*DIRECTIONS:* Determine how many lines of the listing below include the string "blockchain". Output the number and nothing more.

*RECORD EXTRACTS:*
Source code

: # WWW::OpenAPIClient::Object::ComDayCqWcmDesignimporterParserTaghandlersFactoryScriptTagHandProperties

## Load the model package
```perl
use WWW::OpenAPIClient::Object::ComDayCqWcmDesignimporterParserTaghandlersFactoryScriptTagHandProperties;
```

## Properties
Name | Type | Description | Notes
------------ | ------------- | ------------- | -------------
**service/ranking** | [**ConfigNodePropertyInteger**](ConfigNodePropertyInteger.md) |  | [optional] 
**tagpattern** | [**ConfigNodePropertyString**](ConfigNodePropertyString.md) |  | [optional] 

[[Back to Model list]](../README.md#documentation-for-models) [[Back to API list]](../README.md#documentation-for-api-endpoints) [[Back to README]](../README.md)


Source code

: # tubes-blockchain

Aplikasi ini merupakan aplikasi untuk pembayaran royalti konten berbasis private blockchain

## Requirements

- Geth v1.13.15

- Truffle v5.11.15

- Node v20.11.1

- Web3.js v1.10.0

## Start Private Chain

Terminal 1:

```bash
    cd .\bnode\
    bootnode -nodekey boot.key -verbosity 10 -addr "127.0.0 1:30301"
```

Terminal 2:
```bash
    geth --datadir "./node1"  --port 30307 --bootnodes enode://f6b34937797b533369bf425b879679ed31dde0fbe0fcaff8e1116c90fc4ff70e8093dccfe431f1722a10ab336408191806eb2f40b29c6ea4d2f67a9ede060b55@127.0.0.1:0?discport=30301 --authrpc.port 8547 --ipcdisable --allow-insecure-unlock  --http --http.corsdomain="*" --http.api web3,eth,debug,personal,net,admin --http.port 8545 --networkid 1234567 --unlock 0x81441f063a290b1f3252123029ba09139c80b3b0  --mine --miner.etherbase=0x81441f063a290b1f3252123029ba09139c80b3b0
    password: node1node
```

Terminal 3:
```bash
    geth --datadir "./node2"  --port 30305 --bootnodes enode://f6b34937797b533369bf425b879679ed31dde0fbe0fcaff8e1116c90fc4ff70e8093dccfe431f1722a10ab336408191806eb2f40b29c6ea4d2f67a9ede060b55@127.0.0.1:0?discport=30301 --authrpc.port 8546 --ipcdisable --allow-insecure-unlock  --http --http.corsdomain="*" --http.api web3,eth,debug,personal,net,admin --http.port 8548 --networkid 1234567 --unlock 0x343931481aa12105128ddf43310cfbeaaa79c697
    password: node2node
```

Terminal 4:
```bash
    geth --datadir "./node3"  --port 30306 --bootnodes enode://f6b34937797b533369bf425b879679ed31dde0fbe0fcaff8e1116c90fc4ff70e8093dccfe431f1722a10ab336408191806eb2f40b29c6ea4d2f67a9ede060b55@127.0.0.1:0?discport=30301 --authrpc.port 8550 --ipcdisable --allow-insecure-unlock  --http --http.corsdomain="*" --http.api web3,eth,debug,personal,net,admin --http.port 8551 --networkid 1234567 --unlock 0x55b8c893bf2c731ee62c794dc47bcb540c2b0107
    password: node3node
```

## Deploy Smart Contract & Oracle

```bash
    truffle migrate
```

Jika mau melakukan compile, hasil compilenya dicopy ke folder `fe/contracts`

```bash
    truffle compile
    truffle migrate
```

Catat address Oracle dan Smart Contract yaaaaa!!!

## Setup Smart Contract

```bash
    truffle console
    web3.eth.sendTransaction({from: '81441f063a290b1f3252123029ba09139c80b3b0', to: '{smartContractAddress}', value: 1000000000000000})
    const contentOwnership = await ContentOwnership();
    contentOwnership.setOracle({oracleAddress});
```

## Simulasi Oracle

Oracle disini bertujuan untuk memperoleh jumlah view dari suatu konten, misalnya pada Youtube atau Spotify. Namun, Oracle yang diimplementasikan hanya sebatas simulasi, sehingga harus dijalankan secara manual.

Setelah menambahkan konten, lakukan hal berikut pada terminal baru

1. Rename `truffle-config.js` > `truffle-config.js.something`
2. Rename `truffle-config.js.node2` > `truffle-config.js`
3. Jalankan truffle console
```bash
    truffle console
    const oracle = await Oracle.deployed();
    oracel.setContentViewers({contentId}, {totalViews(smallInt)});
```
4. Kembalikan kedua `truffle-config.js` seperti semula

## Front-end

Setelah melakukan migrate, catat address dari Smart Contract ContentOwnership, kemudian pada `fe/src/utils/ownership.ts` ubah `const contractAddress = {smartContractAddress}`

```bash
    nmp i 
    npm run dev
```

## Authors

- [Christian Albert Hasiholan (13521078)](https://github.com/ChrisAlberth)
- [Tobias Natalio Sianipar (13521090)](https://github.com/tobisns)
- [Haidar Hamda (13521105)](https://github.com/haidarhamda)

*ANSWER BOX:* 2